Could the comfort and safety of something associated with long-ago memories help Mum in the here and now? For Mum, growing older hasn’t meant growing out of the attachment to her special object.
A comfort object, transitional object or security blanket is an item used to provide psychological comfort, especially in unusual or unique situations, or at bedtime for small children. Among toddlers, comfort objects may take the form of a blanket, a stuffed animal or a favorite toy...
When my mother was very small, her best friend was “Edward Bear.” Apparently, she talked to him constantly.
By the time I came along, the old plush bear was pretty battered. His eyes were long gone, and his hind paws were unstuffed and unravelling.
For most of my childhood, he lived in the toy box with a moth-eaten golliwog, an inane knitted monkey and a pile of plastic dolls.
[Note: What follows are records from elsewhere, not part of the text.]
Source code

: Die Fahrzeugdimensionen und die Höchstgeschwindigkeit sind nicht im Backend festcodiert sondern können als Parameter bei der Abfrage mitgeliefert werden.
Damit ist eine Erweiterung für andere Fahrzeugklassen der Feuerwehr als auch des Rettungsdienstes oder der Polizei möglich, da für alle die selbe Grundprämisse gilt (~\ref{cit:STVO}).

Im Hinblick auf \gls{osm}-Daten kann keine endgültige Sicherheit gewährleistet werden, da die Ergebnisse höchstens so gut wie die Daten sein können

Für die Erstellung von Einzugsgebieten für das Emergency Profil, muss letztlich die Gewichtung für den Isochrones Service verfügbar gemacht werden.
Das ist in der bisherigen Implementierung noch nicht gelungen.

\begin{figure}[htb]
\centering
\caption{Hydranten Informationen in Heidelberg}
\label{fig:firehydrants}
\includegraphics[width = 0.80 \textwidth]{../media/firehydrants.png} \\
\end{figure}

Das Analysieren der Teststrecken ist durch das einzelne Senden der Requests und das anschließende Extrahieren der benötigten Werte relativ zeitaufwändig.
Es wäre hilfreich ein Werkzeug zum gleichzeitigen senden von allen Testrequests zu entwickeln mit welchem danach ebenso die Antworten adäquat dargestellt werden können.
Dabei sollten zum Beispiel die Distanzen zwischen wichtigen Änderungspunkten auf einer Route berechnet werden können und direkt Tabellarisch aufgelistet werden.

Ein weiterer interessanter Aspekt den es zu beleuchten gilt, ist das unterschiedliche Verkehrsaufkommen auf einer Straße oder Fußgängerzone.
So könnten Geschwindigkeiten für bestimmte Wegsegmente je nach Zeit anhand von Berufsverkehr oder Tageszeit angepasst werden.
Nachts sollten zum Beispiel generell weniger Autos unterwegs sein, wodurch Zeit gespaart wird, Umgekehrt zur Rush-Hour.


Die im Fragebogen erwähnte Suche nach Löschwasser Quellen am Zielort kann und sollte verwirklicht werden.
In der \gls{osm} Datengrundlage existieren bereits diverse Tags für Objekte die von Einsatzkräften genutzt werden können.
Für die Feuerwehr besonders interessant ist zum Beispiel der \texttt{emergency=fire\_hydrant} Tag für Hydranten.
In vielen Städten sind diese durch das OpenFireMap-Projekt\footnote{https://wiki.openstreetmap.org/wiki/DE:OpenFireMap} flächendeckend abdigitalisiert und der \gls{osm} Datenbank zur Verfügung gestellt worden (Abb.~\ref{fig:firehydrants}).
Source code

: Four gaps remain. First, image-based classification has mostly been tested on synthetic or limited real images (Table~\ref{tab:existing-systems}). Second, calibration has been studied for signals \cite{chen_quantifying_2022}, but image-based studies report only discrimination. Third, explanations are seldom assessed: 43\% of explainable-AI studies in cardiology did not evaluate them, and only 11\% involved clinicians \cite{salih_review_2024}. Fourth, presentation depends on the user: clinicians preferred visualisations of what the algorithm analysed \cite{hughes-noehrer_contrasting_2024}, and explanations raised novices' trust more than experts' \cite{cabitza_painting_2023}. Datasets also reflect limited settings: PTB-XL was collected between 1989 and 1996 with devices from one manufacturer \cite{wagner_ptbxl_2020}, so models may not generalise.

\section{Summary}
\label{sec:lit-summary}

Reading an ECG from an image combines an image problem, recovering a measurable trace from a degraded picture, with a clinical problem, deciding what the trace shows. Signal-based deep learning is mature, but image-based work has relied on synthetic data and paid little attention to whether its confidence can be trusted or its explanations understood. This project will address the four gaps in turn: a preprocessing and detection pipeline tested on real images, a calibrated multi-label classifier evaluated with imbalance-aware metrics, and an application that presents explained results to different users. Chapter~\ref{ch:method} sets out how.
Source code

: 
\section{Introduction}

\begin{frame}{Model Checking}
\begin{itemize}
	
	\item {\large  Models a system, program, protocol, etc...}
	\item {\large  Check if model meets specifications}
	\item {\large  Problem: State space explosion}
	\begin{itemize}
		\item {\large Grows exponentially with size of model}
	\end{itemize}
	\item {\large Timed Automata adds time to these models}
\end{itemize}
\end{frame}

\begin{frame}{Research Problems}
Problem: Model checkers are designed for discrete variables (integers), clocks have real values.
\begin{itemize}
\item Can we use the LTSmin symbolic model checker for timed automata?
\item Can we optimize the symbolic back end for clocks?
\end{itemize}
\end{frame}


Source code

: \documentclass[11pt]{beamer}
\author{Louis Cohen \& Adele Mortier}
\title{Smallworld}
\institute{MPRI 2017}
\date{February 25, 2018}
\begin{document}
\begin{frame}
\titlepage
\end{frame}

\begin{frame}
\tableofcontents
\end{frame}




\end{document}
Occasionally, my siblings and I threw building blocks on top of Mum’s bear, but mostly we ignored him.
Miraculously, Edward Bear survived.
Several years ago, when our elderly parents had moved to rest homes, we began the daunting task of sorting out their house and readying it for sale. Someone found Edward Bear snoozing at the back of a wardrobe. We brought him up north, where he lived quietly for a couple more years on a shelf at my sister’s house.
A few months ago, Mum spied Edward Bear during a visit and asked to take him back to the rest home with her.
I’ve never heard Mum talking to him, but she tells me she does. All the time.
According to Mum, Edward Bear doesn’t say much, but he knows how to listen. He likes physical contact too—apparently a kiss on the nose is just the thing.
“Have you said hello to Edward Bear?” asks Mum. So I kiss him.
“He doesn’t like it when people ignore him,” Mum remarks. “When they’re gone, he growls.”
Mum reckons that getting Edward Bear back is the best thing that’s happened since she moved out of her home.
Six months ago, I conducted an experiment that ultimately failed. I moved Mum to a beautiful, spacious, purpose-built home on the other side of town. It has its own immaculate en suite (private bathroom), a luxurious adjustable bed and a room that is more than a tiny box. But it didn’t work.
Mum missed her friend Clarice and the small group of staff at the rest home we moved her into when she first lost her independence. She missed being close to family and living in an area she had known since before she started losing her memory.
Naturally, this week’s move back to her previous rest home was quite an event. For many older adults, moving can be rather nerve-racking—even traumatic. “Does Edward Bear know what’s happening?” I asked in the days leading up to it.
“Of course,” Mum confirmed. “He’s feeling quite unsettled.”
On the day of the move, we worked all morning shifting Mum’s stuff. We packed up and drove to her old rest home. Then we unpacked and tested her new bed.
We talked about where to hang her pictures, and then we opened the last box.
There was Edward Bear, lying on top of a nest of scarves. He was wearing a slightly imperious expression.
Where to put him? Mum looked around for a while, then sat him gently on the corner of the tallboy.
“I like this room,” she declared. “It has a very nice outlook.”
Then she looked at Edward Bear. “I think he approves.”